+++ PROVIDED RECORDS +++
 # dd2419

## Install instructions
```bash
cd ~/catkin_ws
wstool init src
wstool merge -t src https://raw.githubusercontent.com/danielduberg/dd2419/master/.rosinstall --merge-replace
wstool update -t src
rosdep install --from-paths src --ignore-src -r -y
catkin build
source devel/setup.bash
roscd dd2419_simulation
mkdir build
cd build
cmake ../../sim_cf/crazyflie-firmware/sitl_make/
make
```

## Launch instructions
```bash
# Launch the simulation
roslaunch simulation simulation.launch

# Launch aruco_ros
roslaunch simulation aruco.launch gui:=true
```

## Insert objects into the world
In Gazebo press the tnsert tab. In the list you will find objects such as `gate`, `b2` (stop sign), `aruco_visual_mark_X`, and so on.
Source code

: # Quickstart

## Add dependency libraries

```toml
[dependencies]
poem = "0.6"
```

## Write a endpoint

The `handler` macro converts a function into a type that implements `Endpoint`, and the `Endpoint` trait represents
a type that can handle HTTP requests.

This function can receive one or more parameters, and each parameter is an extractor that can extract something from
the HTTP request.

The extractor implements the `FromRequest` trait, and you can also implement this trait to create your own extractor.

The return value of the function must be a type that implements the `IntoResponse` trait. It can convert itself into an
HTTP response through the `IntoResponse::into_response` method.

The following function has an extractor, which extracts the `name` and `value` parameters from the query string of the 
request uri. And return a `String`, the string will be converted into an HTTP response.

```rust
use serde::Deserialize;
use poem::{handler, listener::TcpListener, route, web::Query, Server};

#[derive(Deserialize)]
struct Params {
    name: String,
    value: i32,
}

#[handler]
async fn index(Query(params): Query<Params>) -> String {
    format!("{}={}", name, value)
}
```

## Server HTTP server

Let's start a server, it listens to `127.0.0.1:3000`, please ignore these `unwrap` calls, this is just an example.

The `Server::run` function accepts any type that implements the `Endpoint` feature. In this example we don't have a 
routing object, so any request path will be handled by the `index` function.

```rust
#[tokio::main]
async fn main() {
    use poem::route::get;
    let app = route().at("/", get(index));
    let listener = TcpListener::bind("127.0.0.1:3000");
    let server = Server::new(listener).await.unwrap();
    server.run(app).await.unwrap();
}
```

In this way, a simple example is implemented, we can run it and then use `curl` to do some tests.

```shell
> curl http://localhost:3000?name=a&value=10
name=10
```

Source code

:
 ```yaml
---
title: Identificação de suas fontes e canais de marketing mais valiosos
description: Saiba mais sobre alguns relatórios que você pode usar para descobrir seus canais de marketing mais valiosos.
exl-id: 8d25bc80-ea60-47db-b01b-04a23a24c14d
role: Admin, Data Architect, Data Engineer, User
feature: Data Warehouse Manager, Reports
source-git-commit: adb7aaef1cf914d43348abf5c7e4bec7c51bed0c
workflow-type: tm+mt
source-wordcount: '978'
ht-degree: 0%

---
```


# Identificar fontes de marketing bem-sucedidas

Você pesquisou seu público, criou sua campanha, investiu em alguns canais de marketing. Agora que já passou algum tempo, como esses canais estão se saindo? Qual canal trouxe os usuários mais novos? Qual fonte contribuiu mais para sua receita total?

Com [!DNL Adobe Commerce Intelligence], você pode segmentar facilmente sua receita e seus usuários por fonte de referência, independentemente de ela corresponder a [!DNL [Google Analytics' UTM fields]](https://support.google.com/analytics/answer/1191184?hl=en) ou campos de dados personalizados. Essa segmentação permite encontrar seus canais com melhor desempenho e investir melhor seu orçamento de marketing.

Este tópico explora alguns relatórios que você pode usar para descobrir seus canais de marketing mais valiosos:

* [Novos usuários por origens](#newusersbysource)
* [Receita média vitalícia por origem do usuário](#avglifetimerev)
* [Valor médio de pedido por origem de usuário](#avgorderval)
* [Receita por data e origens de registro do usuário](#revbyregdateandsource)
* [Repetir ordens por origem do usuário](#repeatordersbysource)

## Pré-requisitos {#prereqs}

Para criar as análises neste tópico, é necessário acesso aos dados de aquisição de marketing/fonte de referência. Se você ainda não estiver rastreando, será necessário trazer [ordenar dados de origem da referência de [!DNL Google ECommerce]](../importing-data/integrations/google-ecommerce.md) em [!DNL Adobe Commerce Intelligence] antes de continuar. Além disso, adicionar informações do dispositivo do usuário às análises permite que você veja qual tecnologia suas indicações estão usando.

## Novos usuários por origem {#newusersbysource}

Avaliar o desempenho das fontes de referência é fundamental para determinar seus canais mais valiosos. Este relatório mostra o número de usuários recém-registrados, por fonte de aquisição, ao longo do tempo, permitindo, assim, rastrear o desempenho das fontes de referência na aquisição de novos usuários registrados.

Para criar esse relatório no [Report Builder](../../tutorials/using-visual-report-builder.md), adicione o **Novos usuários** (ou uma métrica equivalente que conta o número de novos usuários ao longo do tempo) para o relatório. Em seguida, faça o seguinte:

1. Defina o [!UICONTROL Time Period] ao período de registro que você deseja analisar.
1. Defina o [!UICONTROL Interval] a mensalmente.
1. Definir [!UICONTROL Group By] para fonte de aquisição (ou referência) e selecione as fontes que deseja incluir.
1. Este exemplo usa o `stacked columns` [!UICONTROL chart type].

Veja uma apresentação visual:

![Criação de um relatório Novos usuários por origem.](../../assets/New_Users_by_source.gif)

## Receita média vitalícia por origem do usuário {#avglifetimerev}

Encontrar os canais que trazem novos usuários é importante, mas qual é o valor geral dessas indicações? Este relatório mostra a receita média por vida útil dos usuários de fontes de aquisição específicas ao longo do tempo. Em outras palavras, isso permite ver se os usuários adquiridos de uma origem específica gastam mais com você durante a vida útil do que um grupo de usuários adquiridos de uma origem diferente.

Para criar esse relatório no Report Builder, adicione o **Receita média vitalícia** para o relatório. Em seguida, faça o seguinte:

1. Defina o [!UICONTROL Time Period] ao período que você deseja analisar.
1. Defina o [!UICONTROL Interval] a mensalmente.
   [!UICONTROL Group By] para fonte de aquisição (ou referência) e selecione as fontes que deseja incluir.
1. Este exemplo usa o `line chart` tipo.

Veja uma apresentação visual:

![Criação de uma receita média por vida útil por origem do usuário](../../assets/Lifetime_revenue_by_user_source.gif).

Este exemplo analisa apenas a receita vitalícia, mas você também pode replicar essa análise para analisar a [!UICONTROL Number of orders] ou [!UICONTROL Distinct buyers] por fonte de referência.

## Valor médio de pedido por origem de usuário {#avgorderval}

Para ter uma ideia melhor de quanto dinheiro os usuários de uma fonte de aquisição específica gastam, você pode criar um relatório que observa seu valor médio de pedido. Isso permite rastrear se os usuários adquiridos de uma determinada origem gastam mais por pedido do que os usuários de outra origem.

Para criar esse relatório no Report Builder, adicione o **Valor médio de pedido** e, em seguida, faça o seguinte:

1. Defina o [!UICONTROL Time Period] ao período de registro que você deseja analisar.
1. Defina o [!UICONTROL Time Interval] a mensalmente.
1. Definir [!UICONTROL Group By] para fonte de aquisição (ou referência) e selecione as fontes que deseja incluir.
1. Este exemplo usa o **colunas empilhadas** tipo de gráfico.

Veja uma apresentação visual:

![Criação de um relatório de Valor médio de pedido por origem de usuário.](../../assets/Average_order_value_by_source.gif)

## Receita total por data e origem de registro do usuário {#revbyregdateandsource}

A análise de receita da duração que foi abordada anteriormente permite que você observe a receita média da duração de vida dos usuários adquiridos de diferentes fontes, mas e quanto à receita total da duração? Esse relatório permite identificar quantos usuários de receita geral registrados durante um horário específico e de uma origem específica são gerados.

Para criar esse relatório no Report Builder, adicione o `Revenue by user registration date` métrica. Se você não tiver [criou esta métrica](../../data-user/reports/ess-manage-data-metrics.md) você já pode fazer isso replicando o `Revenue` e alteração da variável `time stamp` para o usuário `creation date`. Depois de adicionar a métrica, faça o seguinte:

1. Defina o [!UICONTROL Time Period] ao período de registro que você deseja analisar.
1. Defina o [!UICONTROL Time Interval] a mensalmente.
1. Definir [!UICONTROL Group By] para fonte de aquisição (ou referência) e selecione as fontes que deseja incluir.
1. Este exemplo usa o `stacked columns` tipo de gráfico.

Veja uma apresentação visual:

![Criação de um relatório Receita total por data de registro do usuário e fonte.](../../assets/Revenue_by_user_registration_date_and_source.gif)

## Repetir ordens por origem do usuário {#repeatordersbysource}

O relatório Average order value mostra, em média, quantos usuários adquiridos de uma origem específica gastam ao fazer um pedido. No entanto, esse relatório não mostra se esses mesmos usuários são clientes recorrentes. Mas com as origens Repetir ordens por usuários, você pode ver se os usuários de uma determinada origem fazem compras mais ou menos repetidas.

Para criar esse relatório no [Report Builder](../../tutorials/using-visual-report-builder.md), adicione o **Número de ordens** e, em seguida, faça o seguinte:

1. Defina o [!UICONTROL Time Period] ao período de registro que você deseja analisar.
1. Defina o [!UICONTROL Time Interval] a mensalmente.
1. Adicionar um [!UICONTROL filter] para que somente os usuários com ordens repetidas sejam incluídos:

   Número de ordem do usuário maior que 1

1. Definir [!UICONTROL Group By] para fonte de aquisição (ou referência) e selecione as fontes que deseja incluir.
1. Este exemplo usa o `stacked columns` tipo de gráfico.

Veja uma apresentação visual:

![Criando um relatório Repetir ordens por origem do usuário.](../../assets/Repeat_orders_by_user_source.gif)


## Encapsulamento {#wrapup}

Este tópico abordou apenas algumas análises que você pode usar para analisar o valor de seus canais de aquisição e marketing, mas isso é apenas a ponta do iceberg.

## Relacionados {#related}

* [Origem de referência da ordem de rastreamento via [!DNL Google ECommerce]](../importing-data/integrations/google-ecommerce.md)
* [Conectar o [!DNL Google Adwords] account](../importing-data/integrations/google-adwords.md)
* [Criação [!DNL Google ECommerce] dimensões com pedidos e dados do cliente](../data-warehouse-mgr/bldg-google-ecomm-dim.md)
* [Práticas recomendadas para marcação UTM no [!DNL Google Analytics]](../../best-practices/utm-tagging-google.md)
+++
◆ PROBLEM: Among the lines of the data, find every one that holds "await" and copy it.

◆ ANSWER SECTION:
    let server = Server::new(listener).await.unwrap();
    server.run(app).await.unwrap();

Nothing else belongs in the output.